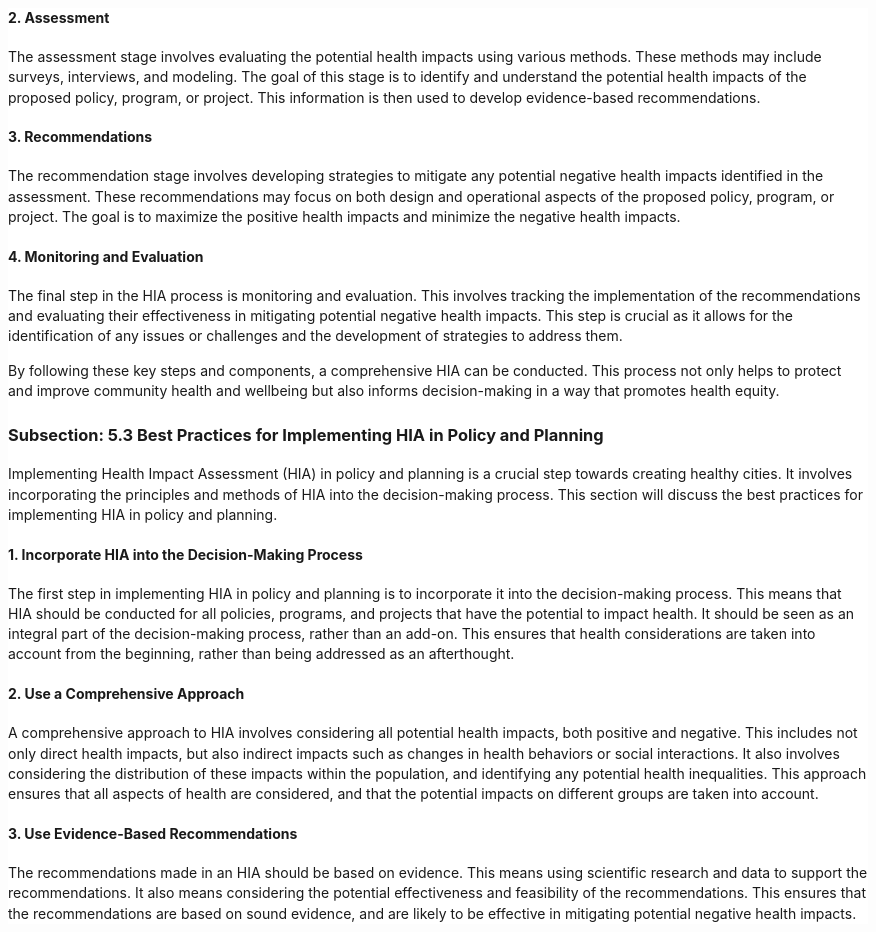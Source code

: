 #### 2. Assessment

The assessment stage involves evaluating the potential health impacts using various methods. These methods may include surveys, interviews, and modeling. The goal of this stage is to identify and understand the potential health impacts of the proposed policy, program, or project. This information is then used to develop evidence-based recommendations.

#### 3. Recommendations

The recommendation stage involves developing strategies to mitigate any potential negative health impacts identified in the assessment. These recommendations may focus on both design and operational aspects of the proposed policy, program, or project. The goal is to maximize the positive health impacts and minimize the negative health impacts.

#### 4. Monitoring and Evaluation

The final step in the HIA process is monitoring and evaluation. This involves tracking the implementation of the recommendations and evaluating their effectiveness in mitigating potential negative health impacts. This step is crucial as it allows for the identification of any issues or challenges and the development of strategies to address them.

By following these key steps and components, a comprehensive HIA can be conducted. This process not only helps to protect and improve community health and wellbeing but also informs decision-making in a way that promotes health equity.




### Subsection: 5.3 Best Practices for Implementing HIA in Policy and Planning

Implementing Health Impact Assessment (HIA) in policy and planning is a crucial step towards creating healthy cities. It involves incorporating the principles and methods of HIA into the decision-making process. This section will discuss the best practices for implementing HIA in policy and planning.

#### 1. Incorporate HIA into the Decision-Making Process

The first step in implementing HIA in policy and planning is to incorporate it into the decision-making process. This means that HIA should be conducted for all policies, programs, and projects that have the potential to impact health. It should be seen as an integral part of the decision-making process, rather than an add-on. This ensures that health considerations are taken into account from the beginning, rather than being addressed as an afterthought.

#### 2. Use a Comprehensive Approach

A comprehensive approach to HIA involves considering all potential health impacts, both positive and negative. This includes not only direct health impacts, but also indirect impacts such as changes in health behaviors or social interactions. It also involves considering the distribution of these impacts within the population, and identifying any potential health inequalities. This approach ensures that all aspects of health are considered, and that the potential impacts on different groups are taken into account.

#### 3. Use Evidence-Based Recommendations

The recommendations made in an HIA should be based on evidence. This means using scientific research and data to support the recommendations. It also means considering the potential effectiveness and feasibility of the recommendations. This ensures that the recommendations are based on sound evidence, and are likely to be effective in mitigating potential negative health impacts.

----------

ACTIVITY: Repeat, character for character, the lines of the material above from the line with "Implementing Health Impact" through the line with "#### 3. Use Evidence-Based Recommendations".

REPLY:
Implementing Health Impact Assessment (HIA) in policy and planning is a crucial step towards creating healthy cities. It involves incorporating the principles and methods of HIA into the decision-making process. This section will discuss the best practices for implementing HIA in policy and planning.

#### 1. Incorporate HIA into the Decision-Making Process

The first step in implementing HIA in policy and planning is to incorporate it into the decision-making process. This means that HIA should be conducted for all policies, programs, and projects that have the potential to impact health. It should be seen as an integral part of the decision-making process, rather than an add-on. This ensures that health considerations are taken into account from the beginning, rather than being addressed as an afterthought.

#### 2. Use a Comprehensive Approach

A comprehensive approach to HIA involves considering all potential health impacts, both positive and negative. This includes not only direct health impacts, but also indirect impacts such as changes in health behaviors or social interactions. It also involves considering the distribution of these impacts within the population, and identifying any potential health inequalities. This approach ensures that all aspects of health are considered, and that the potential impacts on different groups are taken into account.

#### 3. Use Evidence-Based Recommendations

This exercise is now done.